### What you need to do
Tally up the lines below that carry the word "pages", answering with the figure alone.

(Source texts of formatted documents)
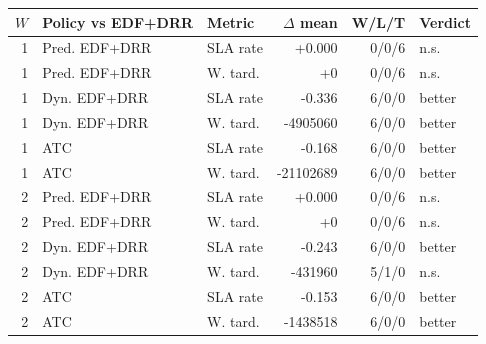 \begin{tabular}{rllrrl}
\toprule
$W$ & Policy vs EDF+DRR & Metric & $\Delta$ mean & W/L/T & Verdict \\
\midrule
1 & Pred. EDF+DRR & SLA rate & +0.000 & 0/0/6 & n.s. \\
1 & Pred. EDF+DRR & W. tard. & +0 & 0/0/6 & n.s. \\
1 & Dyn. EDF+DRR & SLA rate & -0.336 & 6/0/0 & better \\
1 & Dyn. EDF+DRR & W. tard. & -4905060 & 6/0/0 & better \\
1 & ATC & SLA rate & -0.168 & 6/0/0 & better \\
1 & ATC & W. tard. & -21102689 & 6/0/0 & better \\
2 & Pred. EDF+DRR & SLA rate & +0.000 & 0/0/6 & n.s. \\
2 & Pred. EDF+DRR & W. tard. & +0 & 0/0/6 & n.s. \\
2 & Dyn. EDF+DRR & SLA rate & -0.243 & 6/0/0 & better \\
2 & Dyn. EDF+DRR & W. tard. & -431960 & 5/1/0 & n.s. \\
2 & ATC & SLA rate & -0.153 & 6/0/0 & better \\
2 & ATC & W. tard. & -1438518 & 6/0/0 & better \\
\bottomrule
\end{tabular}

* * *

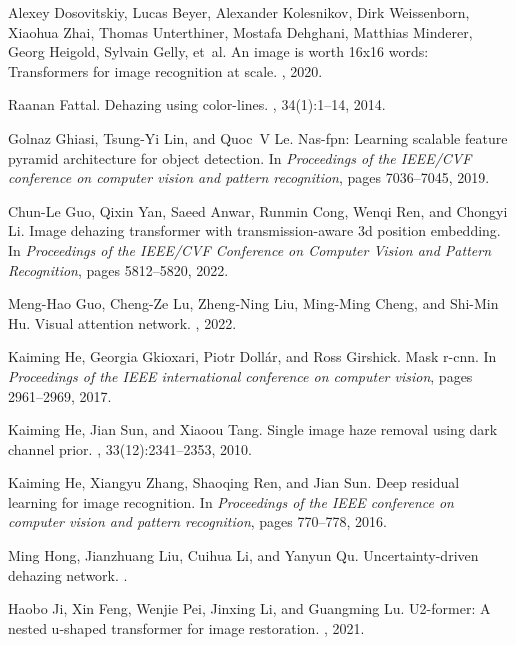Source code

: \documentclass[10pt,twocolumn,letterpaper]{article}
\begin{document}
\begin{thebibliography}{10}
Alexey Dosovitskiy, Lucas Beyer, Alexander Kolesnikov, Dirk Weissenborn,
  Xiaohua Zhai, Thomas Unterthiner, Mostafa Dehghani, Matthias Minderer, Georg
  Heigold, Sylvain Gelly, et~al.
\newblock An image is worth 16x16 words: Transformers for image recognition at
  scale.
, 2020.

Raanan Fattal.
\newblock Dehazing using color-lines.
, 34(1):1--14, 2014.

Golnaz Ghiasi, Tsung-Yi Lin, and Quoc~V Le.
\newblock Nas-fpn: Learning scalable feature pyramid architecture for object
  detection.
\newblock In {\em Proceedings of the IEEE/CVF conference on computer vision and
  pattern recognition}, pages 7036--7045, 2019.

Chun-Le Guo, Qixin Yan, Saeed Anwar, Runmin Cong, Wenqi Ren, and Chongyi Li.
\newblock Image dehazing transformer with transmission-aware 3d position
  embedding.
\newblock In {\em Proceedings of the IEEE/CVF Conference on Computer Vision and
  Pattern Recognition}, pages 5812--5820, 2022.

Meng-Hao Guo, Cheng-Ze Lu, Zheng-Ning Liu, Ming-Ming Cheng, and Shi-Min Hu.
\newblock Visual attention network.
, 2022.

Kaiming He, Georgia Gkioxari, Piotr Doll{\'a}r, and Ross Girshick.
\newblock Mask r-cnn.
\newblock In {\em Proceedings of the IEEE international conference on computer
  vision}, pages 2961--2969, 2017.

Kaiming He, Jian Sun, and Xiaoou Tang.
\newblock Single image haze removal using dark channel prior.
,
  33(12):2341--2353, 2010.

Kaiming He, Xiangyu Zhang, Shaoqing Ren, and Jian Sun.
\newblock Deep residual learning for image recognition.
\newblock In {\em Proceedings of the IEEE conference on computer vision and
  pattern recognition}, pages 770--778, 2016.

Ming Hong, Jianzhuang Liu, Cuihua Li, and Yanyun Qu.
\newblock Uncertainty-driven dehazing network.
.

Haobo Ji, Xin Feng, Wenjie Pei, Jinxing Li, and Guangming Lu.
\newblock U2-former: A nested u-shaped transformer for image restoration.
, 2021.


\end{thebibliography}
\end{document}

### Answer space
4